* What to produce: Where a line has odd spacing or punctuation, keep it; transcribe all the entries exactly.

↓↓↓

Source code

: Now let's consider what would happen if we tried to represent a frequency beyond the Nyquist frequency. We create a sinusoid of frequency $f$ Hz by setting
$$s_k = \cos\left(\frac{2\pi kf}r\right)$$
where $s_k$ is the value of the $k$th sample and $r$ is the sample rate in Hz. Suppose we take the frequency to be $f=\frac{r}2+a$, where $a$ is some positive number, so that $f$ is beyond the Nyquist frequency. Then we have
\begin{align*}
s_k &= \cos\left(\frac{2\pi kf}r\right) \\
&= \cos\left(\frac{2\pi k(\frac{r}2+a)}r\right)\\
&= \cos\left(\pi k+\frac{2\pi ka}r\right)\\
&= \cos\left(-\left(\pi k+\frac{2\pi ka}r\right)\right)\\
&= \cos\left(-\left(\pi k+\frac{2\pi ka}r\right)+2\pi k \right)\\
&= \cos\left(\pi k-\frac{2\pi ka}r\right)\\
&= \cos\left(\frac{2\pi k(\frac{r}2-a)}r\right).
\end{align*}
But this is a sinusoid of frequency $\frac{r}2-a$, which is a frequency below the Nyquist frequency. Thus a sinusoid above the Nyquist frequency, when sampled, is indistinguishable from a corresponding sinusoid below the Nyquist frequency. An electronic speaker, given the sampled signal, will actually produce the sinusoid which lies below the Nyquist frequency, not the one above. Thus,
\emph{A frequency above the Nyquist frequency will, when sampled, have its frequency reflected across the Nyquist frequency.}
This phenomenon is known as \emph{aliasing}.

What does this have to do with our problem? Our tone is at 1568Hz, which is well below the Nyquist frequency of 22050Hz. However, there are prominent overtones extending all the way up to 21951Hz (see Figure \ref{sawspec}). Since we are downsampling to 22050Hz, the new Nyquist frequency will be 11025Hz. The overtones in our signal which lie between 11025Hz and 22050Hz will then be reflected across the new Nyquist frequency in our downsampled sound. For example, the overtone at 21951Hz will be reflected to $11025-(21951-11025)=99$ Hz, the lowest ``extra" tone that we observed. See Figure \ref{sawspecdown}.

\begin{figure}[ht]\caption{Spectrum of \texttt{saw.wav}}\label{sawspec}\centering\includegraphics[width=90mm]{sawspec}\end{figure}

↑↑↑

* Task solution:
Source code

: Now let's consider what would happen if we tried to represent a frequency beyond the Nyquist frequency. We create a sinusoid of frequency $f$ Hz by setting
$$s_k = \cos\left(\frac{2\pi kf}r\right)$$
where $s_k$ is the value of the $k$th sample and $r$ is the sample rate in Hz. Suppose we take the frequency to be $f=\frac{r}2+a$, where $a$ is some positive number, so that $f$ is beyond the Nyquist frequency. Then we have
\begin{align*}
s_k &= \cos\left(\frac{2\pi kf}r\right) \\
&= \cos\left(\frac{2\pi k(\frac{r}2+a)}r\right)\\
&= \cos\left(\pi k+\frac{2\pi ka}r\right)\\
&= \cos\left(-\left(\pi k+\frac{2\pi ka}r\right)\right)\\
&= \cos\left(-\left(\pi k+\frac{2\pi ka}r\right)+2\pi k \right)\\
&= \cos\left(\pi k-\frac{2\pi ka}r\right)\\
&= \cos\left(\frac{2\pi k(\frac{r}2-a)}r\right).
\end{align*}
But this is a sinusoid of frequency $\frac{r}2-a$, which is a frequency below the Nyquist frequency. Thus a sinusoid above the Nyquist frequency, when sampled, is indistinguishable from a corresponding sinusoid below the Nyquist frequency. An electronic speaker, given the sampled signal, will actually produce the sinusoid which lies below the Nyquist frequency, not the one above. Thus,
\emph{A frequency above the Nyquist frequency will, when sampled, have its frequency reflected across the Nyquist frequency.}
This phenomenon is known as \emph{aliasing}.

What does this have to do with our problem? Our tone is at 1568Hz, which is well below the Nyquist frequency of 22050Hz. However, there are prominent overtones extending all the way up to 21951Hz (see Figure \ref{sawspec}). Since we are downsampling to 22050Hz, the new Nyquist frequency will be 11025Hz. The overtones in our signal which lie between 11025Hz and 22050Hz will then be reflected across the new Nyquist frequency in our downsampled sound. For example, the overtone at 21951Hz will be reflected to $11025-(21951-11025)=99$ Hz, the lowest ``extra" tone that we observed. See Figure \ref{sawspecdown}.

\begin{figure}[ht]\caption{Spectrum of \texttt{saw.wav}}\label{sawspec}\centering\includegraphics[width=90mm]{sawspec}\end{figure}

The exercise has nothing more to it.